Go through the records below from the first line and print each one exactly, stopping after the line that contains "of that object.". Do not print pictures or anything past that line.

Content starts

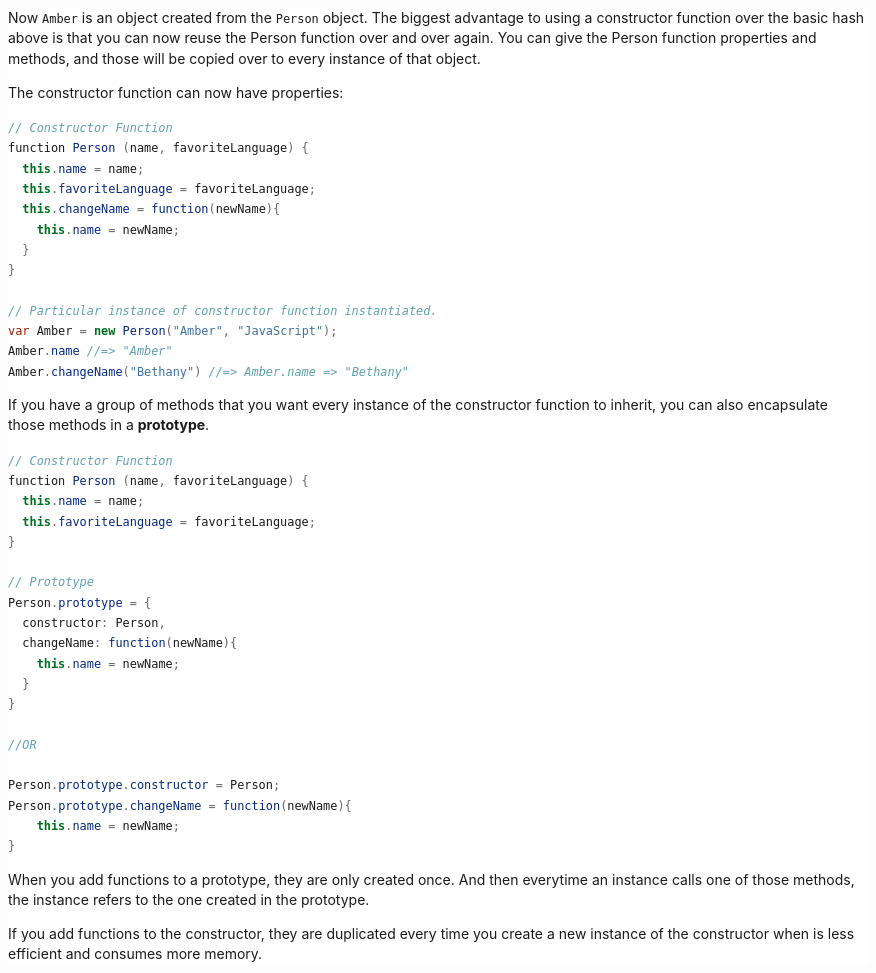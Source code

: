 Now `Amber` is an object created from the `Person` object. The biggest advantage to using a constructor function over the basic hash above is that you can now reuse the Person function over and over again. You can give the Person function properties and methods, and those will be copied over to every instance of that object. 

The constructor function can now have properties:

```java Object with constructor and properties 
// Constructor Function
function Person (name, favoriteLanguage) {
  this.name = name;
  this.favoriteLanguage = favoriteLanguage;
  this.changeName = function(newName){
    this.name = newName;
  } 
} 

// Particular instance of constructor function instantiated. 
var Amber = new Person("Amber", "JavaScript"); 
Amber.name //=> "Amber"
Amber.changeName("Bethany") //=> Amber.name => "Bethany"
```

If you have a group of methods that you want every instance of the constructor function to inherit, you can also encapsulate those methods in a <strong>prototype</strong>.

```java Object with constructor and prototype
// Constructor Function
function Person (name, favoriteLanguage) {
  this.name = name;
  this.favoriteLanguage = favoriteLanguage;
} 

// Prototype 
Person.prototype = {
  constructor: Person,
  changeName: function(newName){
    this.name = newName;
  } 
}

//OR 

Person.prototype.constructor = Person;
Person.prototype.changeName = function(newName){
    this.name = newName;
} 
``` 

When you add functions to a prototype, they are only created once. And then everytime an instance calls one of those methods, the instance refers to the one created in the prototype. 

If you add functions to the constructor, they are duplicated every time you create a new instance of the constructor when is less efficient and consumes more memory.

Content ends

→ Answer for the task:
Source code

: Now `Amber` is an object created from the `Person` object. The biggest advantage to using a constructor function over the basic hash above is that you can now reuse the Person function over and over again. You can give the Person function properties and methods, and those will be copied over to every instance of that object. 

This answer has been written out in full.